Rights groups have called for emergency aid and shelter for migrants forced out of Tunisia's port city of Sfax, as dozens of people protested in Tunis in support of their plight.
Hundreds of migrants fled or were forced out of the country's second-largest city after racial tension flared following the July 3 killing of a Tunisian man in an altercation between locals and migrants.
Sfax is a departure point for many migrants from impoverished and war-torn countries seeking a better life in Europe by making a perilous Mediterranean crossing, often in makeshift boats.
Romdane Ben Amor, spokesman for the Tunisian Forum for Economic and Social Rights, or FTDES, said that between 100 and 150 migrants including women and children were still stuck at the border with Libya.
He said about 165 more migrants had been picked up near the border with Algeria.
“Migrants are transferred from one place to another while other groups hide out in the wild in catastrophic conditions for fear of being detected and suffering the same fate as those stranded on the borders,” Mr Ben Amor said.
He called for emergency accommodation to be given to the migrants and said the authorities must send “a clear message” to Tunisian citizens to help them, regardless of their status.
About 100 protesters demonstrated on Friday evening in Tunis expressing their “solidarity with undocumented migrants”.
Meanwhile the head of a Cameroonian association claimed police had carried out “arbitrary arrests” of sub-Saharan Africans near the train station in Zarzis, south of Sfax.

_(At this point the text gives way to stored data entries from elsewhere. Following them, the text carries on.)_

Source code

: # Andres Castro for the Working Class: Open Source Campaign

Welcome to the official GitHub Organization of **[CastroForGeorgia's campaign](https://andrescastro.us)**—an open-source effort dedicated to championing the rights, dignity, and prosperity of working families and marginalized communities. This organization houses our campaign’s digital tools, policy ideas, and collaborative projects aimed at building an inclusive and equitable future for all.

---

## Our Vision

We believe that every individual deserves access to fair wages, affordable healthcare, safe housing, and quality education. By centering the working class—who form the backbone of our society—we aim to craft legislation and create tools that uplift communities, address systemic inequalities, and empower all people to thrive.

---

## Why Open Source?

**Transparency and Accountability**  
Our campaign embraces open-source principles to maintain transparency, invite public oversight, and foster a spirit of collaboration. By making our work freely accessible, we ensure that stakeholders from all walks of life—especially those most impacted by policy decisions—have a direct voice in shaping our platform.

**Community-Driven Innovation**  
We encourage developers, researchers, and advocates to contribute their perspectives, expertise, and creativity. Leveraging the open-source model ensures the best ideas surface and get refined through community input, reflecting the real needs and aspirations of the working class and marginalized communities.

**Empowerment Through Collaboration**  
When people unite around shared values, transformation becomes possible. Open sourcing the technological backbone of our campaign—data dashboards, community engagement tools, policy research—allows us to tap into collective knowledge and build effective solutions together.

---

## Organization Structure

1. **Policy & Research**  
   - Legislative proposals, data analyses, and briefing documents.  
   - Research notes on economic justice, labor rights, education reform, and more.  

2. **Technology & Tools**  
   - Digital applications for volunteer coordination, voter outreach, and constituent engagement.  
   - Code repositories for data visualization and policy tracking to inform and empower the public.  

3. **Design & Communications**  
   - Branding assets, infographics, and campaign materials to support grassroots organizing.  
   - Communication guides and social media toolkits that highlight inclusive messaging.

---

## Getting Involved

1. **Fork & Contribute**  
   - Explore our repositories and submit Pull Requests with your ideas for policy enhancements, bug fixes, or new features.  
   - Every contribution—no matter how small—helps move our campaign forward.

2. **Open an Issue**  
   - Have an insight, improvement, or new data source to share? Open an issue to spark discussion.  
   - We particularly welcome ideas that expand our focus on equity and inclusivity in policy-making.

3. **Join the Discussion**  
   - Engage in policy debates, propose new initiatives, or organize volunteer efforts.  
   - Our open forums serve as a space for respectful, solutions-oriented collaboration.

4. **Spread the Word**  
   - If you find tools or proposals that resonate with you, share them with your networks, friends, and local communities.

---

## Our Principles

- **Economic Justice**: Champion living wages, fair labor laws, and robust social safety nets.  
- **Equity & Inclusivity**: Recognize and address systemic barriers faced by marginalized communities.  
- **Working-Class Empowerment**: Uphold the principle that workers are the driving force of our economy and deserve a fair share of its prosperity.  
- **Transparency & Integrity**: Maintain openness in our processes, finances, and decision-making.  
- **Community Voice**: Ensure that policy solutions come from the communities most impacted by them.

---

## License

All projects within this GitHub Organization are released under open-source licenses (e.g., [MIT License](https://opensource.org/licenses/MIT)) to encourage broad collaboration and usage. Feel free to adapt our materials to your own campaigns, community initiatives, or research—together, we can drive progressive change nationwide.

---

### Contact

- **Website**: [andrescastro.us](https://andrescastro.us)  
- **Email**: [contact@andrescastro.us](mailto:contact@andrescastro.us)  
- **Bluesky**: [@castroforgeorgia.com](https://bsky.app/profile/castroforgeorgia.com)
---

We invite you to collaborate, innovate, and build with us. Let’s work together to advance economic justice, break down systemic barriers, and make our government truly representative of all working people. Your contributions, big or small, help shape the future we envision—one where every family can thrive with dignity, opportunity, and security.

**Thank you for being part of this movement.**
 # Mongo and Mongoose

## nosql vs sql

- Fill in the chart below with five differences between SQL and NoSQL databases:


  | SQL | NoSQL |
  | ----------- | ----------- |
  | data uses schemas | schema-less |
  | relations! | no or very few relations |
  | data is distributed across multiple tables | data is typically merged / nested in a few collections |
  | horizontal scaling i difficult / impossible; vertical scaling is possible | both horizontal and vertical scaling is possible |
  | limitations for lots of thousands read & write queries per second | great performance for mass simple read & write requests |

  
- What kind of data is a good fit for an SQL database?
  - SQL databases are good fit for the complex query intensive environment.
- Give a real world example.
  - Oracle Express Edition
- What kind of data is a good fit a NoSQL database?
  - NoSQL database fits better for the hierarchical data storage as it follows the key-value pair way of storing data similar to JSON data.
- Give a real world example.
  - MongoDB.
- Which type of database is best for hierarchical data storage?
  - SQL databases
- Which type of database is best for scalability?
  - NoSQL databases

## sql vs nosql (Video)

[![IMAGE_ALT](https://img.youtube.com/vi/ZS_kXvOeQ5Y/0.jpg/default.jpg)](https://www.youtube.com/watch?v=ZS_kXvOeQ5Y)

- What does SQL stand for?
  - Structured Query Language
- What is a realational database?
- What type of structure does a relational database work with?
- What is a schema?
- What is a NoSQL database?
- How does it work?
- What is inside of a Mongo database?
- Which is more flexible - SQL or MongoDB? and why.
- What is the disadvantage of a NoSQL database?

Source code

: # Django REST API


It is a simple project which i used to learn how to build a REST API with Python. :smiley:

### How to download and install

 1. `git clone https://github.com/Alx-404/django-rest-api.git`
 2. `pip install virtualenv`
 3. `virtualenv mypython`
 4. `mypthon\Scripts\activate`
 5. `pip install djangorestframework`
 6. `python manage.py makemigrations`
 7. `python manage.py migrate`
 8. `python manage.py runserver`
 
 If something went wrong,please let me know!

“Around 300 have been arrested … just because of their skin colour,” said Eric Tchata, who posted online a video taken by a fellow Cameroonian purporting to show a group of people, including women and children, packed into a warehouse in Medenine, also south of Sfax.
Mr Ben Amor expressed fears that migrants could die if they are not immediately given aid and shelter, noting that the bodies of two had already been found.
Human Rights Watch has said the migrants have been left to fend for themselves without water or shelter in the border regions, where temperatures can rise over 40°C.